How to complete this task: Every line from the one with "Если вы хотите" to the one with "Аудиоверсия книги Атомные", including those two, is to be copied exactly; all other lines of the entries below are left out.

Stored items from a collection
----------------

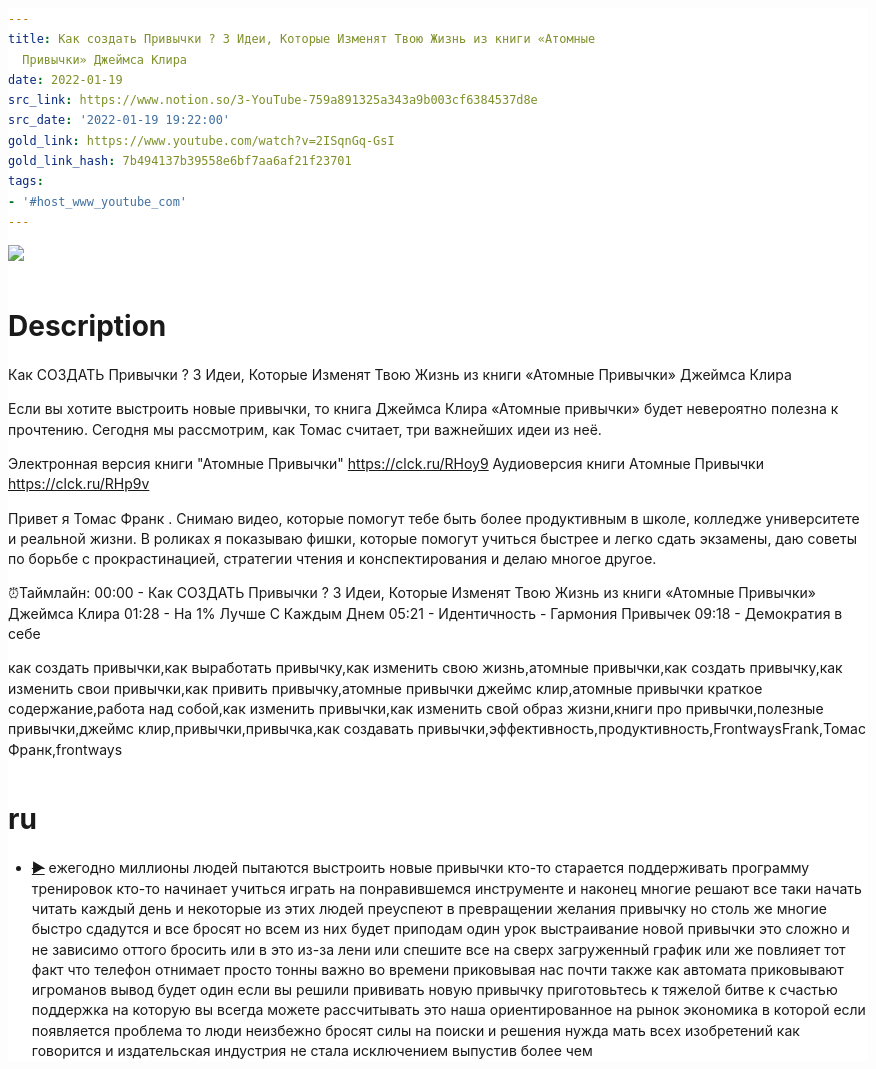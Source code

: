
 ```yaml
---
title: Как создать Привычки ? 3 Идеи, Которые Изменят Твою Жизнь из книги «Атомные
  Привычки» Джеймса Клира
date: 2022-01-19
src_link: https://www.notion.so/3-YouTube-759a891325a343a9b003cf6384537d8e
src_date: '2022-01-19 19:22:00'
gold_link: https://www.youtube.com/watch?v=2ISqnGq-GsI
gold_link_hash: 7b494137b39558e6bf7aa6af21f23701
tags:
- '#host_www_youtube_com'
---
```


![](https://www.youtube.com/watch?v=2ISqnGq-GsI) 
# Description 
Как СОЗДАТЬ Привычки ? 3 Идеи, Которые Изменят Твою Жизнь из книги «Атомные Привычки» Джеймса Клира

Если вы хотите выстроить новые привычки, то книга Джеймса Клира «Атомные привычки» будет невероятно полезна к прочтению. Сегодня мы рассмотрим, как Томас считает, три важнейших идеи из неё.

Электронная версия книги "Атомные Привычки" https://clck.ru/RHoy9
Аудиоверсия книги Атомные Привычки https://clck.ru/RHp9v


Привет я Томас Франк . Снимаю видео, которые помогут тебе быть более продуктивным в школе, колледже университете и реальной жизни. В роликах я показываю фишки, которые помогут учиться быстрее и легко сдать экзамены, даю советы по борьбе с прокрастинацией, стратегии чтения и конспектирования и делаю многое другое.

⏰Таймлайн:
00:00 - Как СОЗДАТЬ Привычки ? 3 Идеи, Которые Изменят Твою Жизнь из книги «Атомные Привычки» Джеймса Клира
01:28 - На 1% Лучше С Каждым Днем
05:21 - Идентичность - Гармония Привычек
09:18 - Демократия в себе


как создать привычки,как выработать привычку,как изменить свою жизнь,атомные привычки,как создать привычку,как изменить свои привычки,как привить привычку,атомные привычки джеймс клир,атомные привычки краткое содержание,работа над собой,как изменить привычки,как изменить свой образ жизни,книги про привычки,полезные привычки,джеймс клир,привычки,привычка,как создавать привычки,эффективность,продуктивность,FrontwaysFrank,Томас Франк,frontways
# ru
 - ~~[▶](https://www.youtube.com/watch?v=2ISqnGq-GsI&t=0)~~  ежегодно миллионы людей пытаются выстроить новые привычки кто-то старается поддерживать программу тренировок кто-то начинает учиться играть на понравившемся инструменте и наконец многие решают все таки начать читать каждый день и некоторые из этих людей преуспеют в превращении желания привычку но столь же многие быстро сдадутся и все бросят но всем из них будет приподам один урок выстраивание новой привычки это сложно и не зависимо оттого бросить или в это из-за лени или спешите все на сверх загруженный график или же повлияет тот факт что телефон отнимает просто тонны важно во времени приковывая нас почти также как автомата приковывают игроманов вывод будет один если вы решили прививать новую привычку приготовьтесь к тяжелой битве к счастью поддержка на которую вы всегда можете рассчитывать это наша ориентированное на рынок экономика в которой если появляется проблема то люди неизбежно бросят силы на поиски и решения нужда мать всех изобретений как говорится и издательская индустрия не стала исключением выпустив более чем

----------------

Answer to this exercise:
Если вы хотите выстроить новые привычки, то книга Джеймса Клира «Атомные привычки» будет невероятно полезна к прочтению. Сегодня мы рассмотрим, как Томас считает, три важнейших идеи из неё.

Электронная версия книги "Атомные Привычки" https://clck.ru/RHoy9
Аудиоверсия книги Атомные Привычки https://clck.ru/RHp9v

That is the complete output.